* _WORK TASK_
Your answer must match the entries below word for word.
BEGIN
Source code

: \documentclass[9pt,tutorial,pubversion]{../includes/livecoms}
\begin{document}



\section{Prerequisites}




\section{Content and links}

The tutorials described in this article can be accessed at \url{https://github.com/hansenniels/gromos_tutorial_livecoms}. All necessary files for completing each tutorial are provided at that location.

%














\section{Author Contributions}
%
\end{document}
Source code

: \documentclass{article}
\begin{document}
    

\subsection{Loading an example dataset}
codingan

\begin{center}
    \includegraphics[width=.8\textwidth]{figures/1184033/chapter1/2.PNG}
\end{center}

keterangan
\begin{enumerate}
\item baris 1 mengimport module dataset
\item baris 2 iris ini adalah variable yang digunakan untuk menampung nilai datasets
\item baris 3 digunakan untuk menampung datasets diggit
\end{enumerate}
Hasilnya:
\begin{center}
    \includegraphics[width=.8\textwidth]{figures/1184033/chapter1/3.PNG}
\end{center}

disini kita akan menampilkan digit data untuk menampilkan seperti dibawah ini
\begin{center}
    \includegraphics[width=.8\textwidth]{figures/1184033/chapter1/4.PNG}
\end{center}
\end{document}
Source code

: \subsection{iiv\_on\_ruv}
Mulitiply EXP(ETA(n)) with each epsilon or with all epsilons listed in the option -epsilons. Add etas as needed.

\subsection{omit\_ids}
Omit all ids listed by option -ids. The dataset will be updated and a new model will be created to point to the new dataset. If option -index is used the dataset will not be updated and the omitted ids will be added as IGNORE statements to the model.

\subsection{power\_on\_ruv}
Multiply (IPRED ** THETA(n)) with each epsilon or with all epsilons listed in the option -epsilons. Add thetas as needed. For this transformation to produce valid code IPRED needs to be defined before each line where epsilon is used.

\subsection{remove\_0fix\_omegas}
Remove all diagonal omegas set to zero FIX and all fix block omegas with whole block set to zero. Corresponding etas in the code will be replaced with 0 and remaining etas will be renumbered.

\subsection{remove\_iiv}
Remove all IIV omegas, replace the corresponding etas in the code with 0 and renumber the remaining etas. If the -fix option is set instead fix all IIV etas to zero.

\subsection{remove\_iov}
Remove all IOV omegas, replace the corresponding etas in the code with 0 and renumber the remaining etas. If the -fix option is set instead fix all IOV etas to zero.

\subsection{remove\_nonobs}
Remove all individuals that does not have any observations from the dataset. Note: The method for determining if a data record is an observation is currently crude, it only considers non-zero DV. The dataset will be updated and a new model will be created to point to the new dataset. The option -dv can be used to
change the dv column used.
END
* _ANSWER SPACE_
Source code

: \documentclass[9pt,tutorial,pubversion]{../includes/livecoms}
\begin{document}



\section{Prerequisites}




\section{Content and links}

The tutorials described in this article can be accessed at \url{https://github.com/hansenniels/gromos_tutorial_livecoms}. All necessary files for completing each tutorial are provided at that location.

%














\section{Author Contributions}
%
\end{document}
Source code

: \documentclass{article}
\begin{document}
    

\subsection{Loading an example dataset}
codingan

\begin{center}
    \includegraphics[width=.8\textwidth]{figures/1184033/chapter1/2.PNG}
\end{center}

keterangan
\begin{enumerate}
\item baris 1 mengimport module dataset
\item baris 2 iris ini adalah variable yang digunakan untuk menampung nilai datasets
\item baris 3 digunakan untuk menampung datasets diggit
\end{enumerate}
Hasilnya:
\begin{center}
    \includegraphics[width=.8\textwidth]{figures/1184033/chapter1/3.PNG}
\end{center}

disini kita akan menampilkan digit data untuk menampilkan seperti dibawah ini
\begin{center}
    \includegraphics[width=.8\textwidth]{figures/1184033/chapter1/4.PNG}
\end{center}
\end{document}
Source code

: \subsection{iiv\_on\_ruv}
Mulitiply EXP(ETA(n)) with each epsilon or with all epsilons listed in the option -epsilons. Add etas as needed.

\subsection{omit\_ids}
Omit all ids listed by option -ids. The dataset will be updated and a new model will be created to point to the new dataset. If option -index is used the dataset will not be updated and the omitted ids will be added as IGNORE statements to the model.

\subsection{power\_on\_ruv}
Multiply (IPRED ** THETA(n)) with each epsilon or with all epsilons listed in the option -epsilons. Add thetas as needed. For this transformation to produce valid code IPRED needs to be defined before each line where epsilon is used.

\subsection{remove\_0fix\_omegas}
Remove all diagonal omegas set to zero FIX and all fix block omegas with whole block set to zero. Corresponding etas in the code will be replaced with 0 and remaining etas will be renumbered.

\subsection{remove\_iiv}
Remove all IIV omegas, replace the corresponding etas in the code with 0 and renumber the remaining etas. If the -fix option is set instead fix all IIV etas to zero.

\subsection{remove\_iov}
Remove all IOV omegas, replace the corresponding etas in the code with 0 and renumber the remaining etas. If the -fix option is set instead fix all IOV etas to zero.

\subsection{remove\_nonobs}
Remove all individuals that does not have any observations from the dataset. Note: The method for determining if a data record is an observation is currently crude, it only considers non-zero DV. The dataset will be updated and a new model will be created to point to the new dataset. The option -dv can be used to
change the dv column used.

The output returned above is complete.